Step (6), realizing attitude control of the helicopter by using the optimized deep neural network;

Preferably, during deep neural network training, a dropout technique is used to train a model, update network parameters and prevent the occurrence of over-fitting.

Preferably, during deep neural network validation, a k-fold cross validation model is employed.

The invention has the following advantages:

1. The invention integrates the deep learning model and the explicit model prediction control, solves the problems of high demand on calculation resources, long calculation time, control precision and prediction accuracy and calculation efficiency of the traditional model prediction control.

2. The method has firm theoretical foundation of the steps, simple and clear steps and perfect theoretical support.

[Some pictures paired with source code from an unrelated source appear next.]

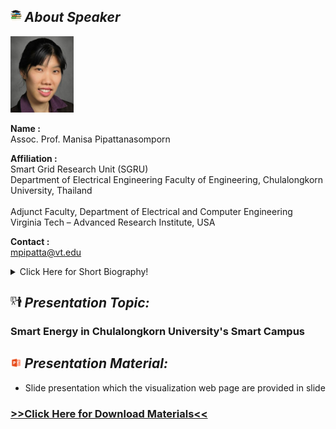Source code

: ## <img width="3.5%" src="/Agenda/picture/biblio.png" /><link rel="stylesheet" type="text/css" media="all" href="./css/logo.css"/> <i class = "fa fa-handshake-p" aria-hidden="true">About Speaker</i> 

<a href="http://www.sgru.eng.chula.ac.th/manisa-pipattanasomporn/"><img width="20%" alt="your_picture" src ="/Presentation_program/12_Smart_Energy_in_Chulalongkorn/picture/prof_manisa.jpg" /></a>

**Name :**<br>Assoc. Prof. Manisa Pipattanasomporn

**Affiliation :**<br>Smart Grid Research Unit (SGRU)<br/>
Department of Electrical Engineering Faculty of Engineering, Chulalongkorn University, Thailand<br><br/>
Adjunct Faculty, Department of Electrical and Computer Engineering<br/>
Virginia Tech – Advanced Research Institute, USA

**Contact :**<br>mpipatta@vt.edu

<details>
    <summary>Click Here for Short Biography!</summary>
    Manisa Pipattanasomporn is an associate professor of Smart Grid Research Unit (SGRU) at Chulalongkorn University, THAILAND and an adjunct faculty at Virginia Tech – Advanced Research Institute, USA. Since 2006, Dr. Pipattanasomporn has been working at Virginia Tech’s Department of Electrical and Computer Engineering, and from 2019, she has joined Smart Grid Research Unit at Chulalongkorn University, THAILAND, as a research associate professor with the aim to develop an IoT-based smart campus. Her research interests include smart grid, smart home, smart building, demand response, renewable energy integration, electric vehicles, Internet of Things (IoT), machine learning with particular applications on energy savings, building-level load forecasting and blockchain for peer-to-peer trading of solar electricity. She is also a guest lecturer at the International School of Engineering (ISE), Information and Communication Engineering (ICE), teaching students on IoT-related topics.
</details>

## <img width="3.5%" src="/Agenda/picture/present.png" /><link rel="stylesheet" type="text/css" media="all" href="./css/logo.css"/> <i class = "fa fa-handshake-p" aria-hidden="true">Presentation Topic:</i>
<h3> Smart Energy in Chulalongkorn University's Smart Campus </h3>

## <img width="3.5%" src="/Agenda/picture/material.png" /><link rel="stylesheet" type="text/css" media="all" href="./css/logo.css"/> <i class = "fa fa-handshake-p" aria-hidden="true">Presentation Material:</i>
- Slide presentation which the visualization web page are provided in slide <br>
<h3><a href="/Presentation_program/12_Smart_Energy_in_Chulalongkorn/presentation_material">>>Click Here for Download Materials<<</a></h3>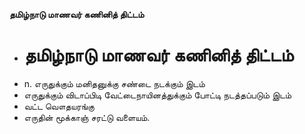 **தமிழ்நாடு மாணவர் கணினித் திட்டம்**
- # தமிழ்நாடு மாணவர் கணினித் திட்டம்
- n. எருதுக்கும் மனிதனுக்கு சண்டை நடக்கும் இடம்
- எருதுக்கும்  விடாப்பிடி வேட்டைநாயினத்துக்கும் போட்டி நடத்தப்படும் இடம்
- வட்ட வௌதயரங்கு
- எருதின் மூக்காஞ் சரட்டு வளையம்.

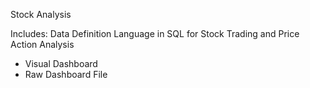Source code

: Stock Analysis 

Includes:
Data Definition Language in SQL for Stock Trading and Price Action Analysis
- Visual Dashboard
- Raw Dashboard File
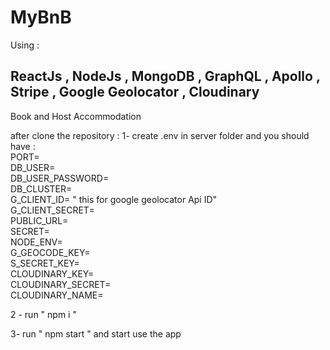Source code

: # MyBnB
Using : <h2> ReactJs , NodeJs , MongoDB , GraphQL , Apollo , Stripe , Google Geolocator , Cloudinary </h2>
Book and Host Accommodation

after clone the repository : 
1- create .env in server folder and you should have :<br>
PORT=<br>
DB_USER=<br>
DB_USER_PASSWORD=<br>
DB_CLUSTER=<br>
G_CLIENT_ID= " this for google geolocator Api ID"<br>
G_CLIENT_SECRET=<br>
PUBLIC_URL=<br>
SECRET=<br>
NODE_ENV=<br>
G_GEOCODE_KEY=<br>
S_SECRET_KEY=<br>
CLOUDINARY_KEY=<br>
CLOUDINARY_SECRET=<br>
CLOUDINARY_NAME=<br>


2 - run " npm i " 

3- run " npm start " and start use the app 


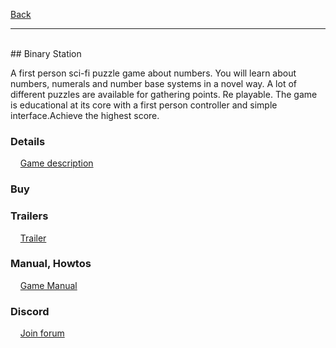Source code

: [Back](https://binary-station.github.io)
<hr>
<br>
## Binary Station

A first person sci-fi puzzle game about numbers. You will learn about numbers, numerals and number base systems in a novel way.
A lot of different puzzles are available for gathering points. Re playable.
The game is educational at its core with a first person controller and simple interface.Achieve the highest score.

### Details

&nbsp;&nbsp;&nbsp;&nbsp;[Game description](https://binary-station.github.io/BinaryStationDescription)

### Buy

### Trailers

&nbsp;&nbsp;&nbsp;&nbsp;[Trailer](https://www.youtube.com/watch?v=akYSqkAVgc4)<br>

### Manual, Howtos

&nbsp;&nbsp;&nbsp;&nbsp;[Game Manual](https://binary-station.github.io/BinaryStationManual)<br>

### Discord

&nbsp;&nbsp;&nbsp;&nbsp;[Join forum](https://discord.gg/xQmygsyg)
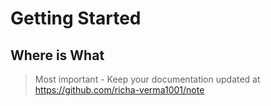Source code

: # Getting Started 

## Where is What
> Most important - Keep your documentation updated at https://github.com/richa-verma1001/note
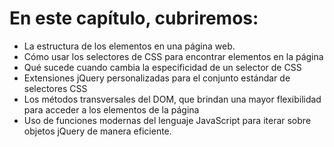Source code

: # En este capítulo, cubriremos:

- La estructura de los elementos en una página web.
- Cómo usar los selectores de CSS para encontrar elementos en la página
- Qué sucede cuando cambia la especificidad de un selector de CSS
- Extensiones jQuery personalizadas para el conjunto estándar de selectores CSS
- Los métodos transversales del DOM, que brindan una mayor flexibilidad para acceder a los elementos de la página
- Uso de funciones modernas del lenguaje JavaScript para iterar sobre objetos jQuery de manera eficiente.
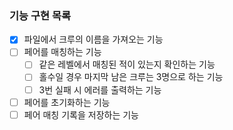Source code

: ### 기능 구현 목록

- [x] 파일에서 크루의 이름을 가져오는 기능
- [ ] 페어를 매칭하는 기능
  - [ ] 같은 레벨에서 매칭된 적이 있는지 확인하는 기능
  - [ ] 홀수일 경우 마지막 남은 크루는 3명으로 하는 기능
  - [ ] 3번 실패 시 에러를 출력하는 기능
- [ ] 페어를 초기화하는 기능
- [ ] 페어 매칭 기록을 저장하는 기능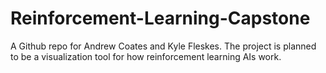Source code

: # Reinforcement-Learning-Capstone
A Github repo for Andrew Coates and Kyle Fleskes. The project is planned to be a visualization tool for how reinforcement learning AIs work.
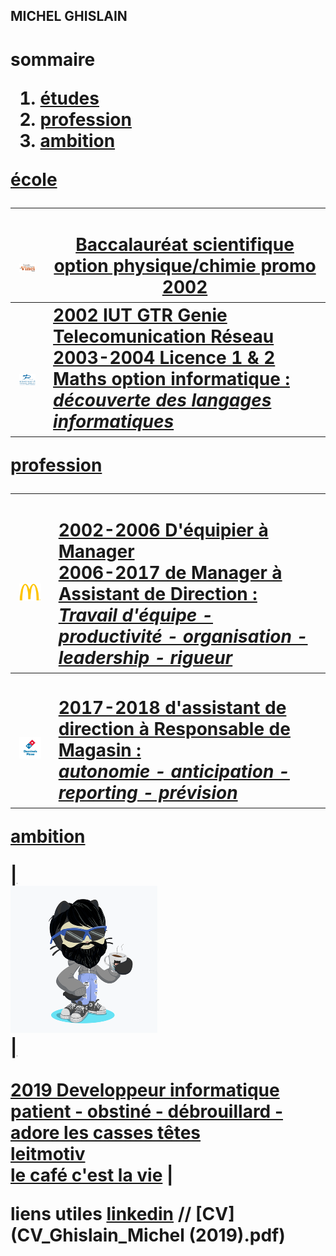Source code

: <body>

## MICHEL GHISLAIN 

<h1> sommaire

<ol>                                         
    <li><a href="#part1" >études</li>  
    <li><a href="#part2" >profession</li>
    <li><a href="#part3" >ambition</li>
    
 </ol>

<p id="part1"> école </p>
    
| <br> ![Image](lycée.png) <br> | <br> Baccalauréat scientifique option physique/chimie promo 2002  |
| :---: | --- |
| <br> ![Image](univ.png) <br> | 2002 IUT GTR Genie Telecomunication Réseau <br> 2003-2004 Licence 1 & 2 Maths option informatique : <br> ___découverte des langages informatiques___ |

<p id="part2"> profession </p>

| <br id="part2"> ![Image](mc.png) <br>| <br> 2002-2006 D'équipier à Manager <br> 2006-2017 de Manager à Assistant de Direction : <br> ___Travail d'équipe - productivité - organisation - leadership - rigueur___ |
|:---:|:---|
| <br> ![Image](dom.png) <br> | <br>  2017-2018 d'assistant de direction à Responsable de Magasin : <br> ___autonomie - anticipation - reporting - prévision___  |

<p id="part3"> ambition </p>
    
| <br id="part3"> ![Image](cat.png) <br> | <br> <br> 2019 Developpeur informatique <br> __patient - obstiné - débrouillard - adore les casses têtes__ <br> leitmotiv <br> [le café c'est la vie](https://www.youtube.com/watch?v=UGtKGX8B9hU) |



liens utiles [linkedin](https://www.linkedin.com/in/ghislain-michel-31b024153/) // [CV](CV_Ghislain_Michel (2019).pdf) 



 
  

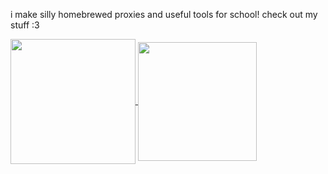i make silly homebrewed proxies and useful tools for school! check out my stuff :3


<a href="https://github.com/anuraghazra/github-readme-stats">
  <img height=200 align="center" src="https://github-readme-stats.vercel.app/api?username=dinguschan-owo&theme=dark" />
</a>
<a href="https://github.com/anuraghazra/convoychat">
  <img height=190 align="center" src="https://github-readme-stats.vercel.app/api/top-langs?username=dinguschan-owo&theme=dark&layout=compact&langs_count=8&card_width=341" />
</a>
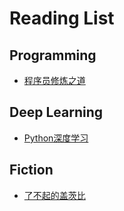 # Reading List

## Programming
* [程序员修炼之道](the_pragmatic_programmer.md)

## Deep Learning
* [Python深度学习](dl_keras.md)

## Fiction
* [了不起的盖茨比](the_great_gatsby.md)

3. The depth neural network of the invention adds a projection algorithm on the basis of full connection, so that the output can be controlled by a feasible set of the output. The fourth layer of the network is a projection algorithm layer, because some data is not feasible during training, and then the feasibility of controlling output can be improved through the projection algorithm.

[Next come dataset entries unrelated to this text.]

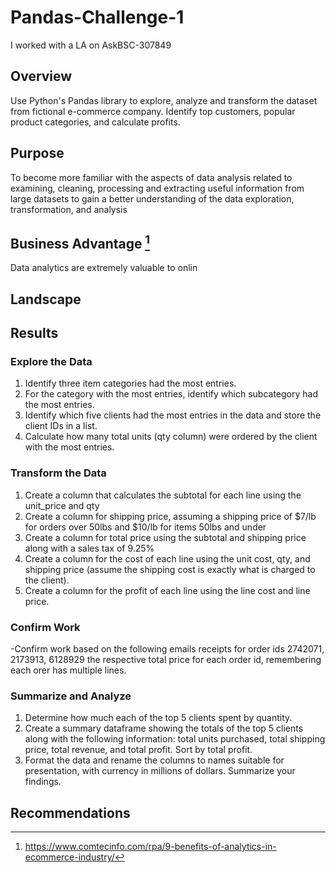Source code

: # Pandas-Challenge-1

I worked with a LA on AskBSC-307849

## Overview

Use Python's Pandas library to explore, analyze and transform the dataset from fictional e-commerce company. Identify top customers, popular product categories, and calculate profits.

## Purpose
To become more familiar with the aspects of data analysis related to examining, cleaning, processing and extracting useful information from large datasets to gain a better understanding of the data exploration, transformation, and analysis

## Business Advantage [^1]


Data analytics are extremely valuable to onlin

## Landscape

## Results

### Explore the Data
1.  Identify three item categories had the most entries.
2.  For the category with the most entries, identify which subcategory had the most entries.
3.  Identify which five clients had the most entries in the data and store the client IDs in a list.
4.  Calculate how many total units (qty column) were ordered by the client with the most entries.

### Transform the Data
1.  Create a column that calculates the subtotal for each line using the unit_price and qty
2.  Create a column for shipping price, assuming a shipping price of $7/lb for orders over 50lbs and $10/lb for items 50lbs and under
3.  Create a column for total price using the subtotal and shipping price along with a sales tax of 9.25%
4.  Create a column for the cost of each line using the unit cost, qty, and shipping price (assume the shipping cost is exactly what is charged to the client).
5.  Create a column for the profit of each line using the line cost and line price.

### Confirm Work
 -Confirm work based on the following emails receipts for order ids 2742071, 2173913, 6128929 the respective total price for each order id, remembering each orer has multiple lines.

 ### Summarize and Analyze
 1. Determine how much each of the top 5 clients spent by quantity.
 2. Create a summary dataframe showing the totals of the top 5 clients along with the following information: total units purchased, total shipping price, total revenue, and total profit. Sort by total profit.
 3. Format the data and rename the columns to names suitable for presentation, with currency in millions of dollars. Summarize your findings.

## Recommendations

[^1]: https://www.comtecinfo.com/rpa/9-benefits-of-analytics-in-ecommerce-industry/

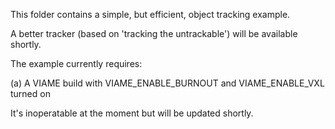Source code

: This folder contains a simple, but efficient, object tracking example.

A better tracker (based on 'tracking the untrackable') will be available
shortly.

The example currently requires:

  (a) A VIAME build with VIAME_ENABLE_BURNOUT and VIAME_ENABLE_VXL turned on

It's inoperatable at the moment but will be updated shortly.


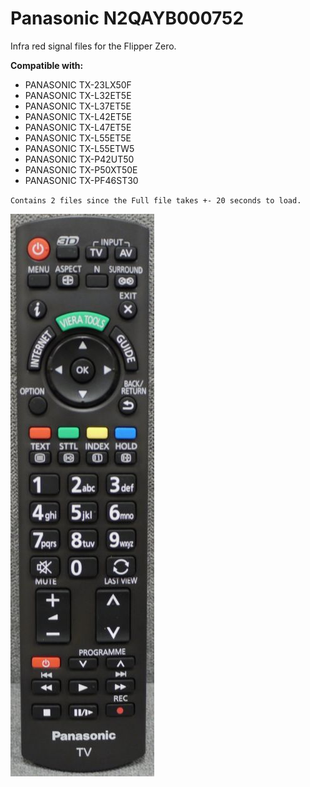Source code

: # Panasonic N2QAYB000752

Infra red signal files for the Flipper Zero.

**Compatible with:**

 - PANASONIC TX-23LX50F
 - PANASONIC TX-L32ET5E
 - PANASONIC TX-L37ET5E
 - PANASONIC TX-L42ET5E
 - PANASONIC TX-L47ET5E
 - PANASONIC TX-L55ET5E
 - PANASONIC TX-L55ETW5
 - PANASONIC TX-P42UT50
 - PANASONIC TX-P50XT50E
 - PANASONIC TX-PF46ST30

`Contains 2 files since the Full file takes +- 20 seconds to load.`

<img src="remote.jpg">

2. The invention introduces binary variables that can enable the activation function to pass through the constraint, thereby outputting a value of 0 or x. Thus, the accuracy of the model can be improved by substituting the model into the optimization formula of the network.

Drawings

FIG. 1 is a flow chart of a method of the present invention based on the integration of a deep learning model with a ReLU activation function and explicit model predictive control.

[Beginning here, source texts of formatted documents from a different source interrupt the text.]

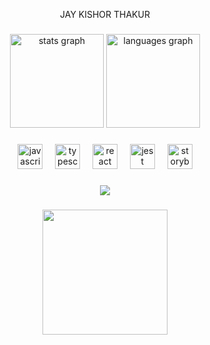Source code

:  <p align="center">JAY KISHOR THAKUR</p>

###

<div align="center">
  <img src="https://github-readme-stats.vercel.app/api?username=jay-thakur-147&hide_title=false&hide_rank=false&show_icons=true&include_all_commits=true&count_private=true&disable_animations=false&theme=dracula&locale=en&hide_border=false&order=1" height="150" alt="stats graph"  />
  <img src="https://github-readme-stats.vercel.app/api/top-langs?username=jay-thakur-147&locale=en&hide_title=false&layout=compact&card_width=320&langs_count=5&theme=dracula&hide_border=false&order=2" height="150" alt="languages graph"  />
</div>

###

<div align="center">
  <img src="https://cdn.jsdelivr.net/gh/devicons/devicon/icons/javascript/javascript-original.svg" height="40" alt="javascript logo"  />
  <img width="12" />
  <img src="https://cdn.jsdelivr.net/gh/devicons/devicon/icons/typescript/typescript-original.svg" height="40" alt="typescript logo"  />
  <img width="12" />
  <img src="https://cdn.jsdelivr.net/gh/devicons/devicon/icons/react/react-original.svg" height="40" alt="react logo"  />
  <img width="12" />
  <img src="https://cdn.jsdelivr.net/gh/devicons/devicon/icons/jest/jest-plain.svg" height="40" alt="jest logo"  />
  <img width="12" />
  <img src="https://cdn.jsdelivr.net/gh/devicons/devicon/icons/storybook/storybook-original.svg" height="40" alt="storybook logo"  />
</div>

###

 

###

<div align="center">
  <img src="https://profile-counter.glitch.me/jay-thakur-147/count.svg?"  />
</div>

###

<div align="center">
  <img height="200" src="https://media.licdn.com/dms/image/D5612AQF_jGTodjhpiQ/article-cover_image-shrink_720_1280/0/1690540082500?e=1718236800&v=beta&t=nc7Bt9zJUwXpENE_q16_Bq9xumfm8kpOko7QapqCEME"  />
</div>

###
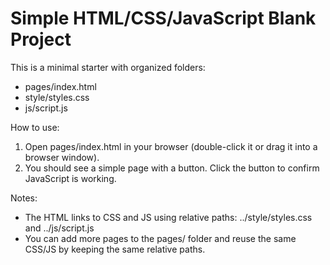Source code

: # Simple HTML/CSS/JavaScript Blank Project

This is a minimal starter with organized folders:
- pages/index.html
- style/styles.css
- js/script.js

How to use:
1. Open pages/index.html in your browser (double-click it or drag it into a browser window).
2. You should see a simple page with a button. Click the button to confirm JavaScript is working.

Notes:
- The HTML links to CSS and JS using relative paths: ../style/styles.css and ../js/script.js
- You can add more pages to the pages/ folder and reuse the same CSS/JS by keeping the same relative paths.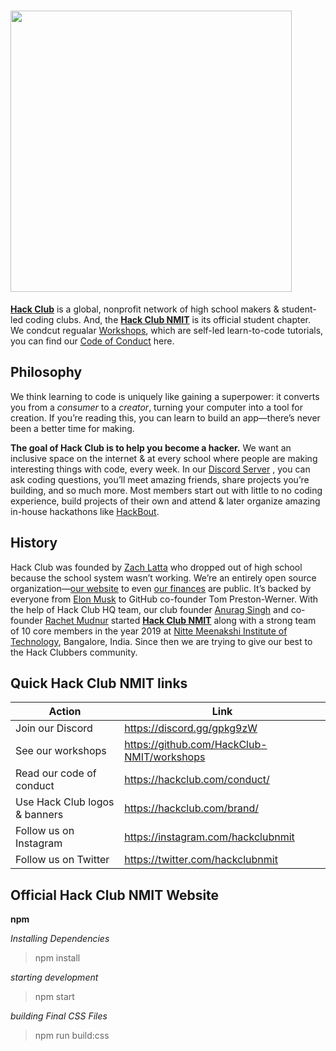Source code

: # <img src="https://cdn.jsdelivr.net/gh/hackclub/meta@fc4c0d220426eb53a176e656ae7700d9dcd0b2c5/logos/hack_club_red_text.svg" width="450">

[**Hack Club**](https://hackclub.com/) is a global, nonprofit network of high school makers & student-led coding clubs. And, the [**Hack Club NMIT**](https://hackbout.tech) is its official student chapter. We condcut regualar [Workshops](https://github.com/HackClub-NMIT/workshops), which are self-led learn-to-code tutorials, you can find our [Code of Conduct](https://hackclub.com/conduct/) here.

## Philosophy

We think learning to code is uniquely like gaining a superpower: it converts you from a _consumer_ to a _creator_, turning your computer into a tool for creation. If you’re reading this, you can learn to build an app—there’s never been a better time for making.

**The goal of Hack Club is to help you become a hacker.** We want an inclusive space on the internet & at every school where people are making interesting things with code, every week. In our [Discord Server](https://discord.gg/gpkg9zW) , you can ask coding questions, you’ll meet amazing friends, share projects you’re building, and so much more. Most members start out with little to no coding experience, build projects of their own and attend & later organize amazing in-house hackathons like [HackBout](https://hackbout.tech).

## History

Hack Club was founded by [Zach Latta](https://zachlatta.com) who dropped out of high school because the school system wasn’t working. We’re an entirely open source organization—[our website](https://github.com/hackclub/v3) to even [our finances](https://bank.hackclub.com/hq) are public. It’s backed by everyone from [Elon Musk](https://hackclub.com/elon/) to GitHub co-founder Tom Preston-Werner. With the help of Hack Club HQ team, our club founder [Anurag Singh](https://anuragsingh.dev) and co-founder [Rachet Mudnur](https://github.com/rachetm) started [**Hack Club NMIT**](https://hackbout.tech) along with a strong team of 10 core members in the year 2019 at [Nitte Meenakshi Institute of Technology](https://nmit.ac.in), Bangalore, India. Since then we are trying to give our best to the Hack Clubbers community.

## Quick Hack Club NMIT links

| Action                          | Link                                 |
| ------------------------------- | ------------------------------------ |
| Join our Discord                | <https://discord.gg/gpkg9zW>         |
| See our workshops               | <https://github.com/HackClub-NMIT/workshops>    |
| Read our code of conduct        | <https://hackclub.com/conduct/>      |
| Use Hack Club logos & banners   | <https://hackclub.com/brand/>        |
| Follow us on Instagram          | <https://instagram.com/hackclubnmit> |
| Follow us on Twitter            | <https://twitter.com/hackclubnmit>   |


## Official Hack Club NMIT Website

**npm**

_Installing Dependencies_

> npm install

_starting development_

> npm start

_building Final CSS Files_

> npm run build:css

FIG. 2 is a schematic diagram of the structure of a feedforward neural network according to the method of the present invention.

FIG. 3 is a comparison of the approximate control law generated by the deep learning of the method of the present invention with the conventional EMPC control law.

FIG. 4 is a comparison of the deep learning of the method of the present invention with the tracking simulation of the state trace of the altitude angle by the conventional EMPC.

Fig. 5 is a comparison diagram of the state trajectory tracking simulation of the deep learning and the conventional EMPC for the pitch angle of the method of the present invention.

FIG. 6 is a comparison of the state trace tracking simulation of the deep learning and conventional EMPC rotation angle by the method of the present invention.

Fig. 7 is a graph comparing the deep learning of the method of the present invention with various experimental data of the conventional EMPC control law.

Detailed Description

The invention is further described with reference to the accompanying drawings:

The invention discloses a depth learning reconstruction explicit model prediction control method which is applied to the field of helicopter attitude control.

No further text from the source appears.